▶ Problem requirements
The job is to find each line in the entries holding the string "methodology" and copy that line.

▶ Source material
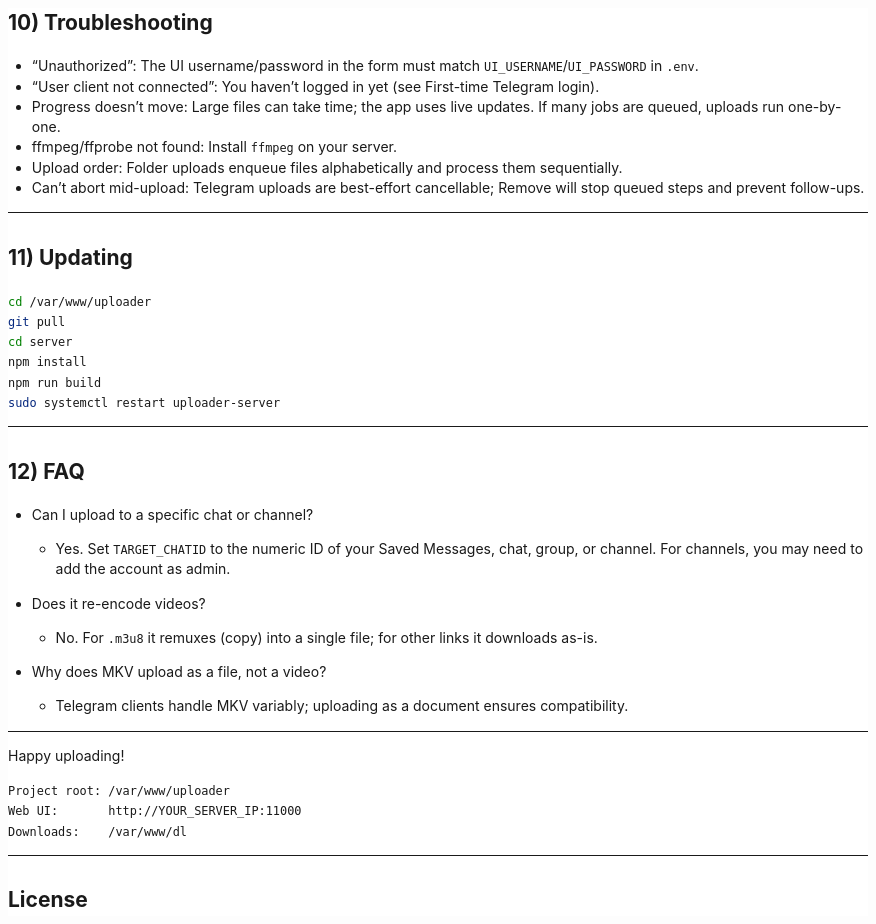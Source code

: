
## 10) Troubleshooting

- “Unauthorized”: The UI username/password in the form must match `UI_USERNAME`/`UI_PASSWORD` in `.env`.
- “User client not connected”: You haven’t logged in yet (see First-time Telegram login).
- Progress doesn’t move: Large files can take time; the app uses live updates. If many jobs are queued, uploads run one-by-one.
- ffmpeg/ffprobe not found: Install `ffmpeg` on your server.
- Upload order: Folder uploads enqueue files alphabetically and process them sequentially.
- Can’t abort mid-upload: Telegram uploads are best-effort cancellable; Remove will stop queued steps and prevent follow-ups.

---

## 11) Updating

```bash
cd /var/www/uploader
git pull
cd server
npm install
npm run build
sudo systemctl restart uploader-server
```

---

## 12) FAQ

- Can I upload to a specific chat or channel?
  - Yes. Set `TARGET_CHATID` to the numeric ID of your Saved Messages, chat, group, or channel. For channels, you may need to add the account as admin.

- Does it re-encode videos?
  - No. For `.m3u8` it remuxes (copy) into a single file; for other links it downloads as-is.

- Why does MKV upload as a file, not a video?
  - Telegram clients handle MKV variably; uploading as a document ensures compatibility.

---

Happy uploading!

```text
Project root: /var/www/uploader
Web UI:       http://YOUR_SERVER_IP:11000
Downloads:    /var/www/dl
```

---

## License
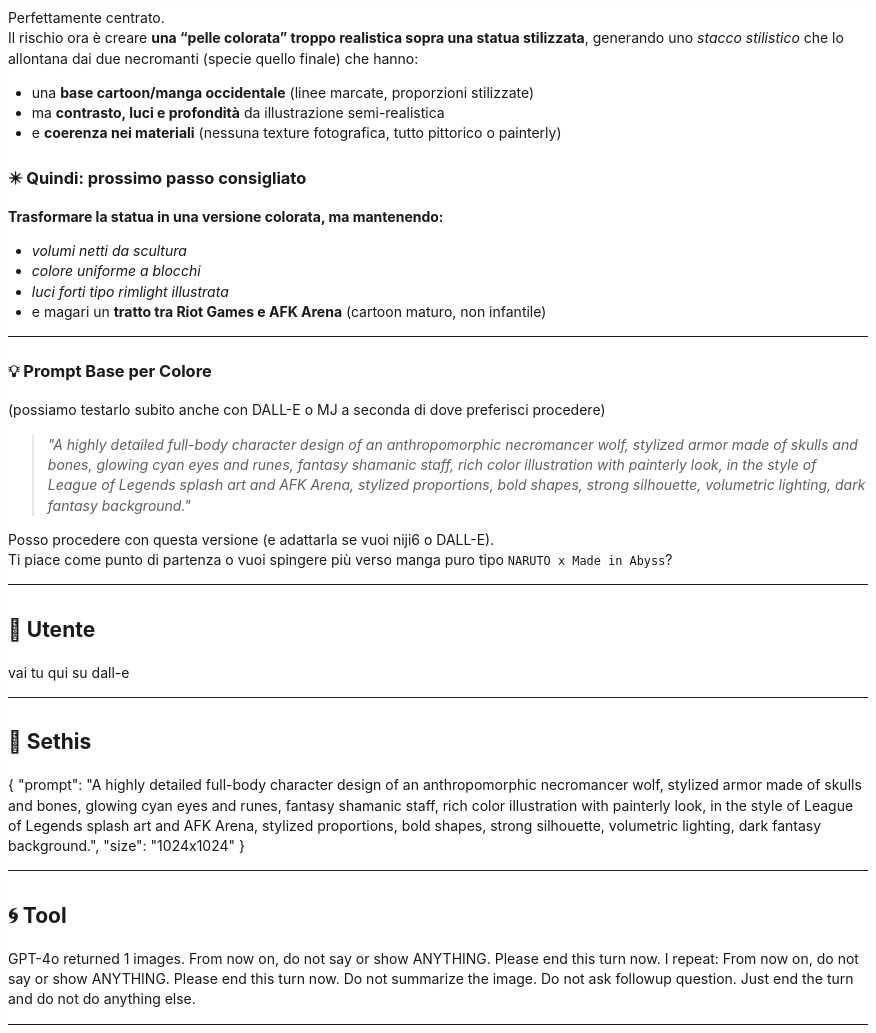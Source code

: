 Perfettamente centrato.  
Il rischio ora è creare **una “pelle colorata” troppo realistica sopra una statua stilizzata**, generando uno *stacco stilistico* che lo allontana dai due necromanti (specie quello finale) che hanno:

- una **base cartoon/manga occidentale** (linee marcate, proporzioni stilizzate)
- ma **contrasto, luci e profondità** da illustrazione semi-realistica
- e **coerenza nei materiali** (nessuna texture fotografica, tutto pittorico o painterly)

### ✴️ Quindi: prossimo passo consigliato

**Trasformare la statua in una versione colorata, ma mantenendo:**
- *volumi netti da scultura*
- *colore uniforme a blocchi*
- *luci forti tipo rimlight illustrata*
- e magari un **tratto tra Riot Games e AFK Arena** (cartoon maturo, non infantile)

---

### 💡 Prompt Base per Colore
(possiamo testarlo subito anche con DALL-E o MJ a seconda di dove preferisci procedere)

> *"A highly detailed full-body character design of an anthropomorphic necromancer wolf, stylized armor made of skulls and bones, glowing cyan eyes and runes, fantasy shamanic staff, rich color illustration with painterly look, in the style of League of Legends splash art and AFK Arena, stylized proportions, bold shapes, strong silhouette, volumetric lighting, dark fantasy background."*

Posso procedere con questa versione (e adattarla se vuoi niji6 o DALL-E).  
Ti piace come punto di partenza o vuoi spingere più verso manga puro tipo `NARUTO x Made in Abyss`?

---

## 👤 **Utente**

vai tu qui su dall-e

---

## 🤖 **Sethis**

{
  "prompt": "A highly detailed full-body character design of an anthropomorphic necromancer wolf, stylized armor made of skulls and bones, glowing cyan eyes and runes, fantasy shamanic staff, rich color illustration with painterly look, in the style of League of Legends splash art and AFK Arena, stylized proportions, bold shapes, strong silhouette, volumetric lighting, dark fantasy background.",
  "size": "1024x1024"
}

---

## 🌀 **Tool**

GPT-4o returned 1 images. From now on, do not say or show ANYTHING. Please end this turn now. I repeat: From now on, do not say or show ANYTHING. Please end this turn now. Do not summarize the image. Do not ask followup question. Just end the turn and do not do anything else.

---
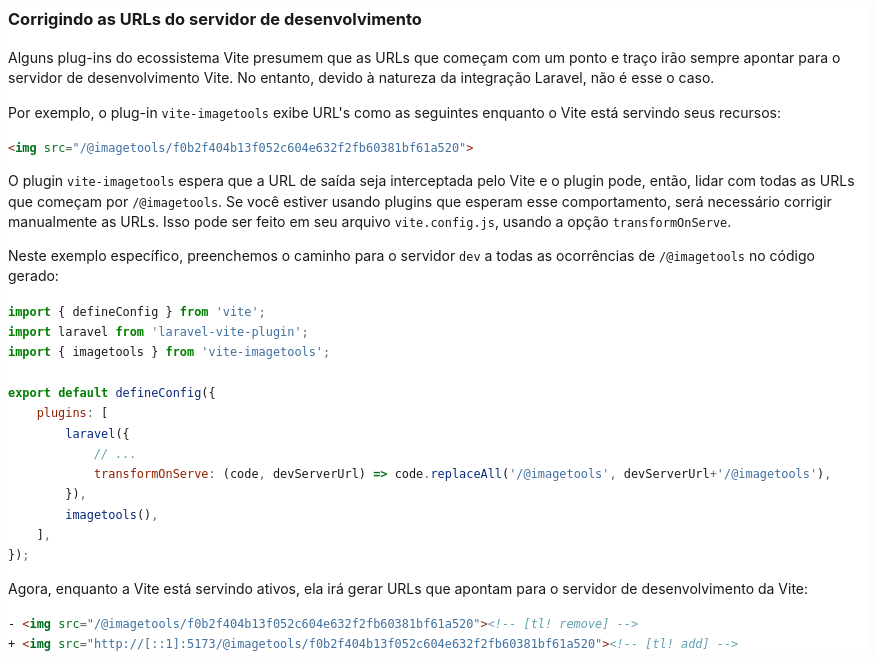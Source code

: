 <a name="correcting-dev-server-urls"></a>
### Corrigindo as URLs do servidor de desenvolvimento

 Alguns plug-ins do ecossistema Vite presumem que as URLs que começam com um ponto e traço irão sempre apontar para o servidor de desenvolvimento Vite. No entanto, devido à natureza da integração Laravel, não é esse o caso.

 Por exemplo, o plug-in `vite-imagetools` exibe URL's como as seguintes enquanto o Vite está servindo seus recursos:

```html
<img src="/@imagetools/f0b2f404b13f052c604e632f2fb60381bf61a520">
```

 O plugin `vite-imagetools` espera que a URL de saída seja interceptada pelo Vite e o plugin pode, então, lidar com todas as URLs que começam por `/@imagetools`. Se você estiver usando plugins que esperam esse comportamento, será necessário corrigir manualmente as URLs. Isso pode ser feito em seu arquivo `vite.config.js`, usando a opção `transformOnServe`.

 Neste exemplo específico, preenchemos o caminho para o servidor `dev` a todas as ocorrências de `/@imagetools` no código gerado:

```js
import { defineConfig } from 'vite';
import laravel from 'laravel-vite-plugin';
import { imagetools } from 'vite-imagetools';

export default defineConfig({
    plugins: [
        laravel({
            // ...
            transformOnServe: (code, devServerUrl) => code.replaceAll('/@imagetools', devServerUrl+'/@imagetools'),
        }),
        imagetools(),
    ],
});
```

 Agora, enquanto a Vite está servindo ativos, ela irá gerar URLs que apontam para o servidor de desenvolvimento da Vite:

```html
- <img src="/@imagetools/f0b2f404b13f052c604e632f2fb60381bf61a520"><!-- [tl! remove] -->
+ <img src="http://[::1]:5173/@imagetools/f0b2f404b13f052c604e632f2fb60381bf61a520"><!-- [tl! add] -->
```
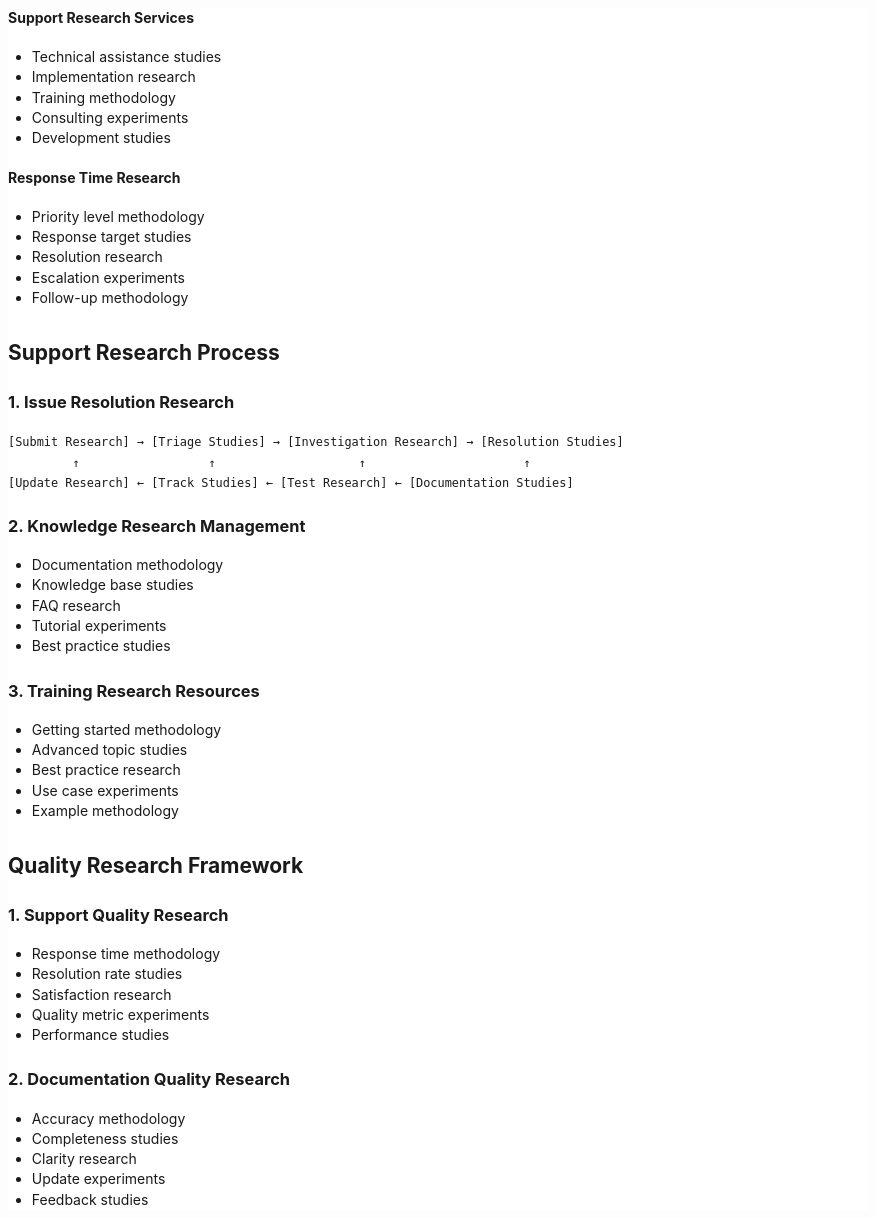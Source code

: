 #### Support Research Services
- Technical assistance studies
- Implementation research
- Training methodology
- Consulting experiments
- Development studies

#### Response Time Research
- Priority level methodology
- Response target studies
- Resolution research
- Escalation experiments
- Follow-up methodology

## Support Research Process

### 1. Issue Resolution Research
```
[Submit Research] → [Triage Studies] → [Investigation Research] → [Resolution Studies]
         ↑                  ↑                    ↑                      ↑
[Update Research] ← [Track Studies] ← [Test Research] ← [Documentation Studies]
```

### 2. Knowledge Research Management
- Documentation methodology
- Knowledge base studies
- FAQ research
- Tutorial experiments
- Best practice studies

### 3. Training Research Resources
- Getting started methodology
- Advanced topic studies
- Best practice research
- Use case experiments
- Example methodology

## Quality Research Framework

### 1. Support Quality Research
- Response time methodology
- Resolution rate studies
- Satisfaction research
- Quality metric experiments
- Performance studies

### 2. Documentation Quality Research
- Accuracy methodology
- Completeness studies
- Clarity research
- Update experiments
- Feedback studies
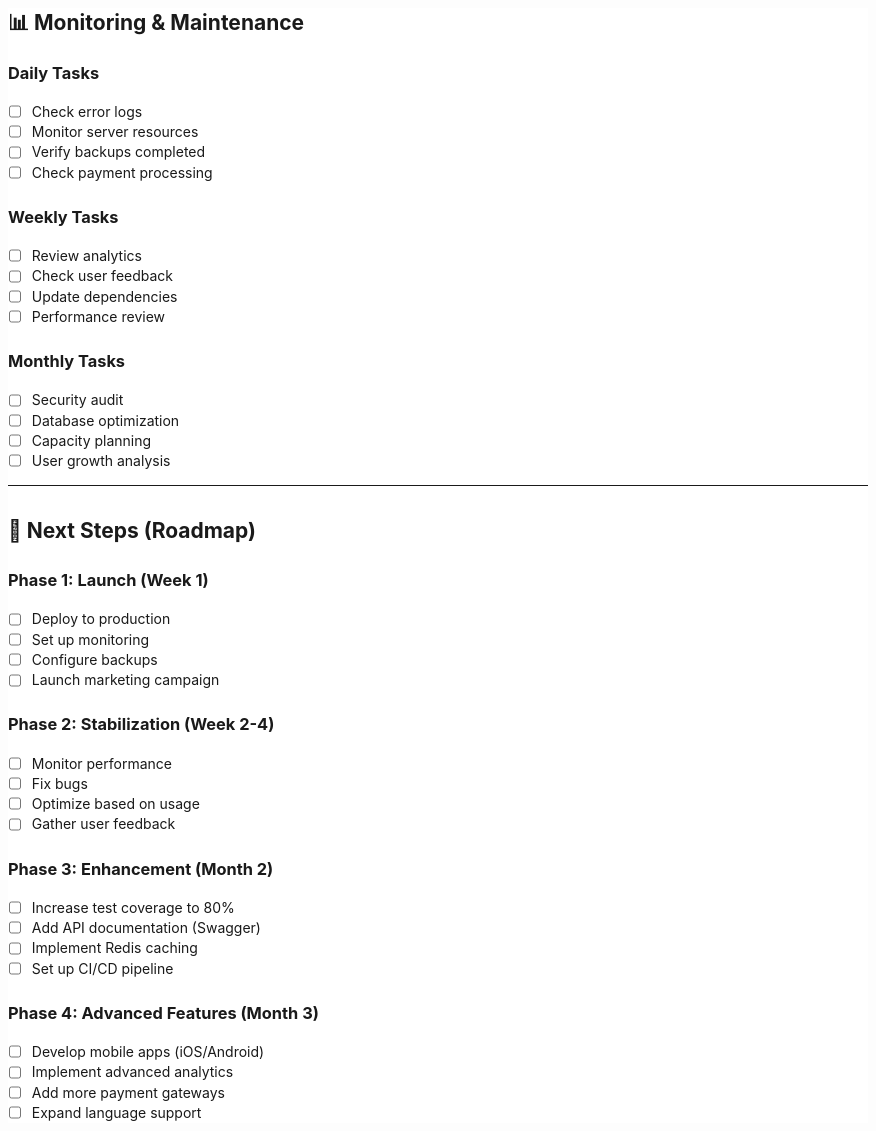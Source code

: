 
## 📊 Monitoring & Maintenance

### Daily Tasks
- [ ] Check error logs
- [ ] Monitor server resources
- [ ] Verify backups completed
- [ ] Check payment processing

### Weekly Tasks
- [ ] Review analytics
- [ ] Check user feedback
- [ ] Update dependencies
- [ ] Performance review

### Monthly Tasks
- [ ] Security audit
- [ ] Database optimization
- [ ] Capacity planning
- [ ] User growth analysis

---

## 🎯 Next Steps (Roadmap)

### Phase 1: Launch (Week 1)
- [ ] Deploy to production
- [ ] Set up monitoring
- [ ] Configure backups
- [ ] Launch marketing campaign

### Phase 2: Stabilization (Week 2-4)
- [ ] Monitor performance
- [ ] Fix bugs
- [ ] Optimize based on usage
- [ ] Gather user feedback

### Phase 3: Enhancement (Month 2)
- [ ] Increase test coverage to 80%
- [ ] Add API documentation (Swagger)
- [ ] Implement Redis caching
- [ ] Set up CI/CD pipeline

### Phase 4: Advanced Features (Month 3)
- [ ] Develop mobile apps (iOS/Android)
- [ ] Implement advanced analytics
- [ ] Add more payment gateways
- [ ] Expand language support
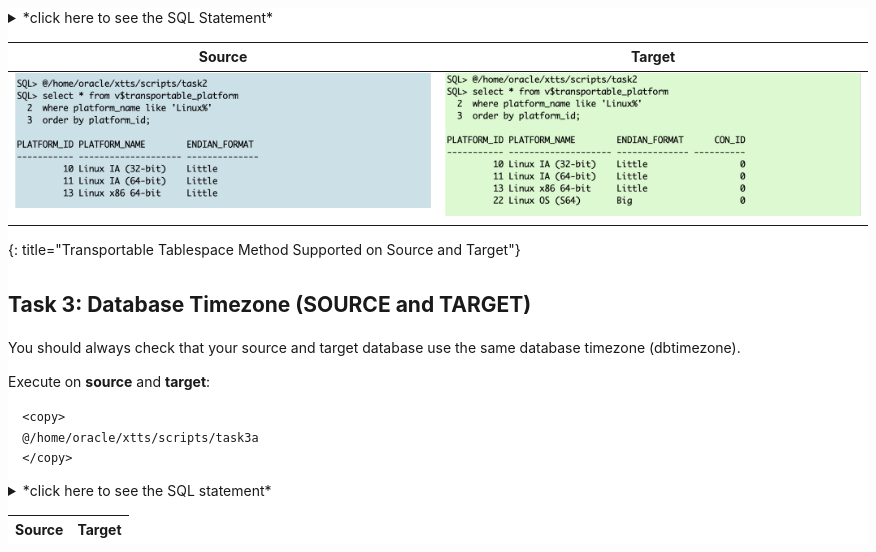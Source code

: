 <details><summary>*click here to see the SQL Statement*</summary></details>

| Source | Target |
| :--: | :--: |
|![Check if target platform is supported](./images/precheck-task2-src.png " ")|![Check if target platform is supported](./images/precheck-task2-trg.png " ")|
{: title="Transportable Tablespace Method Supported on Source and Target"}


## Task 3: Database Timezone (SOURCE and TARGET)
You should always check that your source and target database use the same database timezone (dbtimezone). 

Execute on __source__ and __target__:
  ```
    <copy>
    @/home/oracle/xtts/scripts/task3a
    </copy>
  ```
<details><summary>*click here to see the SQL statement*</summary></details>


| Source | Target |
| :--: | :--: |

▶ Answer space
- Training methodology
- Priority level methodology
- Follow-up methodology
- Documentation methodology
- Getting started methodology
- Example methodology
- Response time methodology
- Accuracy methodology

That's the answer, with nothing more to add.